Comparison of Middle
Valley PLFA community profiles with PLFA profiles from other deep or hot
environments (Figs. F1, F2)
shows that these deep marine sediments are more similar to each other than they
are to other sampled environments, with the exception of an extremely hot sample
(100°-350°C) of sulfide (Hedrick et al., 1992). Pushcore samples taken in hot
hydrothermally influenced sediments at Guaymas Basin (Guezennec et al., 1996)
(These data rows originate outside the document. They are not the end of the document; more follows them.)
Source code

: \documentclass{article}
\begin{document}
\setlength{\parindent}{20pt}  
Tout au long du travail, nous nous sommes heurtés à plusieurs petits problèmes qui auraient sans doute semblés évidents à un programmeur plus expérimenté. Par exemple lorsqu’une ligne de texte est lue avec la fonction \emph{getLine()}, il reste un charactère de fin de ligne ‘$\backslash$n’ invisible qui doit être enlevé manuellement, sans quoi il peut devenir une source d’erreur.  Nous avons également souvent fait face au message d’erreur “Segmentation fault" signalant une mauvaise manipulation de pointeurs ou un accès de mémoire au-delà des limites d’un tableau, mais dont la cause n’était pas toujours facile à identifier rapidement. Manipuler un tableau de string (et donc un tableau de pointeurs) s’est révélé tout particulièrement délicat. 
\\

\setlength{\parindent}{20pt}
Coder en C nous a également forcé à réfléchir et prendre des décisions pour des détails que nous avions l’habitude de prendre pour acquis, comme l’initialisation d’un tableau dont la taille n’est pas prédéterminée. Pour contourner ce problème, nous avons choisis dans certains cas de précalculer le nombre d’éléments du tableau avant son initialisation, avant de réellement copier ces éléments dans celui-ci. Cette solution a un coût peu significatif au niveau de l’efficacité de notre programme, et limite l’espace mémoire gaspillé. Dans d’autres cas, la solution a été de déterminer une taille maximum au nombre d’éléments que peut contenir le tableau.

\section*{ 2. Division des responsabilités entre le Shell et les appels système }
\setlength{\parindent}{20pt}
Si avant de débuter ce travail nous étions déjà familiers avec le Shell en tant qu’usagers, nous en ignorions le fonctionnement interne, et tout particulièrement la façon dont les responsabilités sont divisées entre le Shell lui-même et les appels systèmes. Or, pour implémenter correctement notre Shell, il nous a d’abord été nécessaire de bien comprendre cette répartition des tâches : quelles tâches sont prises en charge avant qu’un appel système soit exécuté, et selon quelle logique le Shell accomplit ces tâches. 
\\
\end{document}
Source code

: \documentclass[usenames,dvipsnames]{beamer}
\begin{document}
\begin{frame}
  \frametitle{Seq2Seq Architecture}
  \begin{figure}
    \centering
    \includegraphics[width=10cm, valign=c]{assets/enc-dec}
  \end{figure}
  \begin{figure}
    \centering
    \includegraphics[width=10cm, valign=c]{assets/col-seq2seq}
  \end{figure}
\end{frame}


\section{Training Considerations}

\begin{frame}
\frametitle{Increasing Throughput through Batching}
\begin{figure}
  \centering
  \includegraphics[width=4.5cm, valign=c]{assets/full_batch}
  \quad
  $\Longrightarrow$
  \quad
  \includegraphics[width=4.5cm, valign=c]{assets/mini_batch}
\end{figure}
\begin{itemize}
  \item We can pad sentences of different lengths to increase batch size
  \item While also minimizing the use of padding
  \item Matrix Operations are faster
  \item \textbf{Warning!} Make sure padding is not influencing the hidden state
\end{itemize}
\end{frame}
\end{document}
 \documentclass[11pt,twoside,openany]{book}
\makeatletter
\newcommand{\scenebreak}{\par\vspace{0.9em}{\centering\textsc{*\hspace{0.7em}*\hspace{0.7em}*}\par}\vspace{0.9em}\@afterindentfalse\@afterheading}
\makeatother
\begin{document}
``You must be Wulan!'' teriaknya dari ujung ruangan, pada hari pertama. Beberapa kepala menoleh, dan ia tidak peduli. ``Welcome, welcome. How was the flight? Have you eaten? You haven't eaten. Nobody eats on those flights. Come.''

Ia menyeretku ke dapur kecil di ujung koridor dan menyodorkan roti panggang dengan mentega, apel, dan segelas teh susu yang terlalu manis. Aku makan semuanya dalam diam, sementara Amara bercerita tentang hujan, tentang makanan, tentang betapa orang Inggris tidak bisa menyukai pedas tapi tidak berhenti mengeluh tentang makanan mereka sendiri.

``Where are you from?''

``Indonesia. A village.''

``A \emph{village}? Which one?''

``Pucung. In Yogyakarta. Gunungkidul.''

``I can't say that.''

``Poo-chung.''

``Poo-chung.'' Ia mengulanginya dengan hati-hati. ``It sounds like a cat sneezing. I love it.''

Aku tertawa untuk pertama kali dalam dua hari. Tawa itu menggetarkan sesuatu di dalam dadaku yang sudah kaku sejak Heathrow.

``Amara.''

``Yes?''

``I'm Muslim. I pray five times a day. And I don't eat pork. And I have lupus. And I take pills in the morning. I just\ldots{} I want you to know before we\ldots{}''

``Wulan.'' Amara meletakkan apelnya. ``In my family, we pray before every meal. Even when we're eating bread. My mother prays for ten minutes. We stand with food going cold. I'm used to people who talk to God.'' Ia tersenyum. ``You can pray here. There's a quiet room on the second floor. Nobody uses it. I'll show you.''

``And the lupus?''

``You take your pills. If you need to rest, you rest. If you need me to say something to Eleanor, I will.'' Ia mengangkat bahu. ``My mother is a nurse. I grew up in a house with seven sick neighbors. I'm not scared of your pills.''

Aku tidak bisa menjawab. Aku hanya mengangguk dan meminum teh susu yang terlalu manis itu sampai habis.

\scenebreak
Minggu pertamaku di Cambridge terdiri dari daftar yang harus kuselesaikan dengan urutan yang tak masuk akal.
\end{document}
are more similar to deep cores of sandstone and shale from New Mexico (Ringelberg
et al., 1997) than they are to the Middle Valley sediments. Guaymas sediments
are influenced by the upflow of hydrothermal fluids and thus are expected to
differ from Middle Valley sediments, which are similarly hot but experiencing
downflow of seawater. Unexpectedly, Guaymas sediments intermingled with deep
sandstones and shales in the cluster analysis.
If buried microbial
communities at Middle Valley remain active at high temperatures, the
low-temperature community active at the time of deposition must be replaced by a
high-temperature community. Thermophilic replacements may have been dormant in
the sediment (as was shown in Pacific abyssal sediments by Dobbs and Selph,
1997) or potentially advected into the hot region. Middle Valley sediments are
mainly silty clays and, because downflow through the sediments is 10-100 cm/yr
(P. Schultheiss, pers. comm., 1997), micrometer-sized particles such as bacteria
are likely to have difficulty penetrating down through sediments of comparable
grain size. There is no evidence for lateral advection at any of the depths
sampled (Shipboard Scientific Party, 1998). It is likely that the microbes
making up the communities in Middle Valley sediments were present at the time of
burial, and any succession events were composed of microbes (active or inactive)
initially deposited at the sediment/water interface.
These microbial
communities do not show large or coordinated PLFA shifts with temperature, with
the exception of the increase in VLCFA with temperature. This relatively
consistent PLFA fingerprint implies that the overall structure of the microbial
community has not changed or else microorganisms have been cryptically replaced
with other microbes that have the same fatty acids. To determine which of these
possibilities might have occurred, DNA extraction was attempted on preserved
splits of the sediment samples, but no measurable or amplifiable DNA could be
recovered. If a community shift occurred as temperature increased, thermophiles
with similar lipid compositions have replaced mesophilic organisms. It is
difficult to reconcile this scenario with the lack of detectable archaea in hot
samples; based on our knowledge of high-temperature microorganisms, archaea
should have dominated the biomass of samples in the thermal range 80°-110°C. A
community shift to archaea was seen in the active sulfide structure samples
analyzed by Hedrick et al. (1992), where, as the temperature increased, the
ratio of ether-linked (archaeal) to ester-linked (bacterial) lipids increased
from 0.1 to more than 20. Thus, it is likely that the organisms present at
higher temperatures in Middle Valley sediments may be remnant communities from
lower temperatures and therefore unlikely to be active. However, the caveat
remains that our knowledge of prokaryotic diversity is meager (Pace, 1997), and
it is possible that hot Middle Valley sediments contain previously unknown
high-temperature, active bacterial communities that are similar in lipid
composition to moderate temperature Middle Valley sediment communities.